Advanced 3D techniques

Tutorial

Advanced

1. Introduction

This chapter is a continuation of the 3D graphics chapter that focuses on more advanced techniques.

2. W vs Z buffering

The DS allows you to pick between Z and W depth buffering. All you need to do is to call glFlush(GL_ZBUFFERING) (the default if you don’t specify anything) or glFlush(GL_WBUFFERING) (not recommended for orthogonal projections).

Z-buffering distributes depth values uniformly between the near plane and the far plane, so it works better when your polygons are distributed uniformly between them. W-buffering is more accurate for polygons close to the near plane, and less accurate for polygons close to the far plane. This may make it more useful for regular 3D scenes. In the DS, depth values go from 0 (near plane) to 0x7FFF (far plane).

The GPU uses fixed point for all its calculations, and it’s easy to see Z-fighting between polygons that don’t have enough space between them. Having a bit more of accuracy can help with this kind of issues.
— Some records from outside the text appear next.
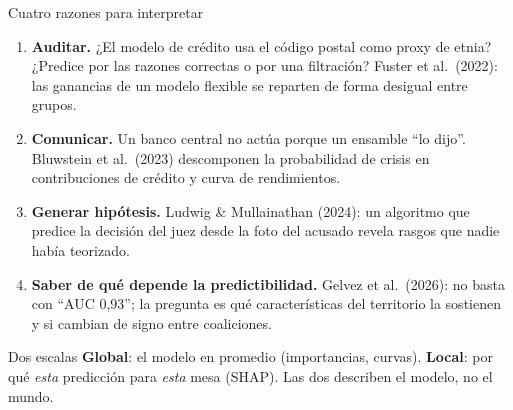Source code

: \documentclass{beamer}
\newcommand{\1}{\mathbb{I}}
\begin{document}
\begin{frame}{Cuatro razones para interpretar}
\small
\begin{enumerate}\itemsep3pt
  \item \textbf{Auditar.} ¿El modelo de crédito usa el código postal como proxy de etnia? ¿Predice por las razones correctas o por una filtración? Fuster et al.\ (2022): las ganancias de un modelo flexible se reparten de forma desigual entre grupos. \pause
  \item \textbf{Comunicar.} Un banco central no actúa porque un ensamble ``lo dijo''. Bluwstein et al.\ (2023) descomponen la probabilidad de crisis en contribuciones de crédito y curva de rendimientos. \pause
  \item \textbf{Generar hipótesis.} Ludwig \& Mullainathan (2024): un algoritmo que predice la decisión del juez desde la foto del acusado revela rasgos que nadie había teorizado. \pause
  \item \textbf{Saber de qué depende la predictibilidad.} Gelvez et al.\ (2026): no basta con ``AUC 0,93''; la pregunta es qué características del territorio la sostienen y si cambian de signo entre coaliciones.
\end{enumerate}
\pause
\begin{block}{Dos escalas}
\textbf{Global}: el modelo en promedio (importancias, curvas). \textbf{Local}: por qué \emph{esta} predicción para \emph{esta} mesa (SHAP). Las dos describen el modelo, no el mundo.
\end{block}
\end{frame}
\end{document}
This image shows the same scene with Z-buffering on the left and W-buffering on the right, and it proves how W-buffering is more accurate in this specific case:

Depth buffering modes

You can test the example yourself here: examples/graphics_3d/depth_buffering_modes

3. Clear bitmap

Normally the background of the 3D scene is a background with a solid color that can be set with glClearColor(). This background has a fixed depth value that can be adjusted by calling glClearDepth():

glClearColor(20, 10, 10, 31); // RGB15(20, 10, 10). Alpha = 31
glClearDepth(0x7FFF);

The GPU also lets you use a bitmap as a clear plane instead of a solid color. The bitmap image is stored in texture slot 2 (normally VRAM C) and the depth map is stored in texture slot 3 (normally VRAM D).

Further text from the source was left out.